Rufi Thorpe created a world where you want to stand up and cheer for Margo while you’re reading. If your book club read The Girls from Corona del Mar in 2014, you need to immediately add this book to your TBR.
As I wrote in my Goodreads review, this is absolutely going to be the book of the summer or I will not shut up until it is. I am Sally Rooney hat serious about this book available on June 11, 2024! Thank you to William Morrow and NetGalley for providing an advanced e-ARC of this title!
Practical Applications
I would go out tonight, but I haven’t got a stitch to wear is quite a prescient lyric right now as all of the shopping procrastination I’ve done since 2020 is starting to catch up with me now that I’m preparing for two trips in the next 8 weeks. I have not repaired or replaced sneakers, undergarments, luggage that is broken and also weighs a metric ton, and a flattering pair of secondhand jeans that I have been mending for 6 months. The only thing I know I need to buy for Trip #1 is White Cheddar Cheez-It Grooves, Albanese Gummy Bears, Nerds Clusters, and Peanut Butter Filled Pretzels. Due to my sister being a deeply cool person, she just has cooler stuff than I do. She simply cannot wear all of her clothes, shoes, and jewelry at the same time. But this isn’t a permanent solution even though I’ve borrowed a pair of her high top Vans so frequently, I put them away as if they were mine.

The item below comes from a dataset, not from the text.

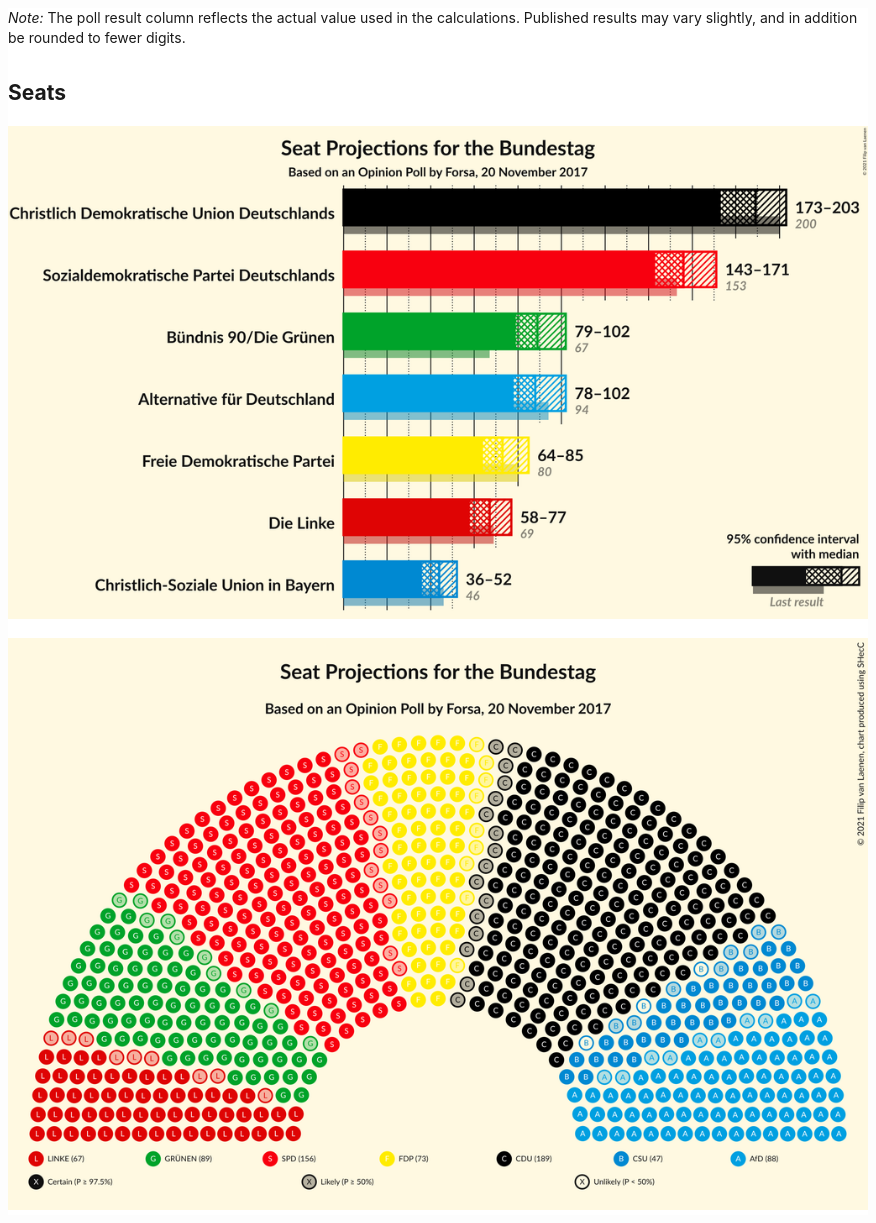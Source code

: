 *Note:* The poll result column reflects the actual value used in the calculations. Published results may vary slightly, and in addition be rounded to fewer digits.

## Seats

![Graph with seats not yet produced](2017-11-20-Forsa-seats.png "Seats")

![Graph with seating plan not yet produced](2017-11-20-Forsa-seating-plan.png "Seating Plan")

The exigencies of travel should be pushing my hand to make these decisions but what it’s actually doing is making me write a newsletter about it and not deciding on anything.I do not abide by the officious rules set forth to govern women’s fashion choices. I wear whatever colors I want, at whatever time of year. I outfit-repeat so often that my best friend’s sister, who I see quarterly, said to me when wearing one of my uniform outfits, “I was just thinking about you and this jumpsuit—you always wear it.” She wasn’t blowing up my spot, I really do always wear it! I have two cartoon character outfits that are my go-to outfits so I am never fussed if and when push comes to shove. I’m like Barack Obama or the quiet guy (religious) who sat next to me in ABC order throughout high school—I wear the same thing all the time to prevent decision fatigue. But Andrea, you say, you work from home, what could you possibly need this for? Peace! That’s what I need it for! I can count on these outfits to make me look and feel good. I can get on the floor with my friends’ kids or bounce on a trampoline if absolutely necessary—what more could I possibly want?
What is everyone up to this weekend? It’s raining for the 87th consecutive Saturday here so I’m going to do a really good dusting of my space, break down the cardboard boxes I’ve been saving for no earthly reason, and make an elaborate sandwich.
Love,
Andrea
Thanks for stopping by Vocabulary School!
It’s an outstanding jumpsuit and you wear it so well. 10/10 every time.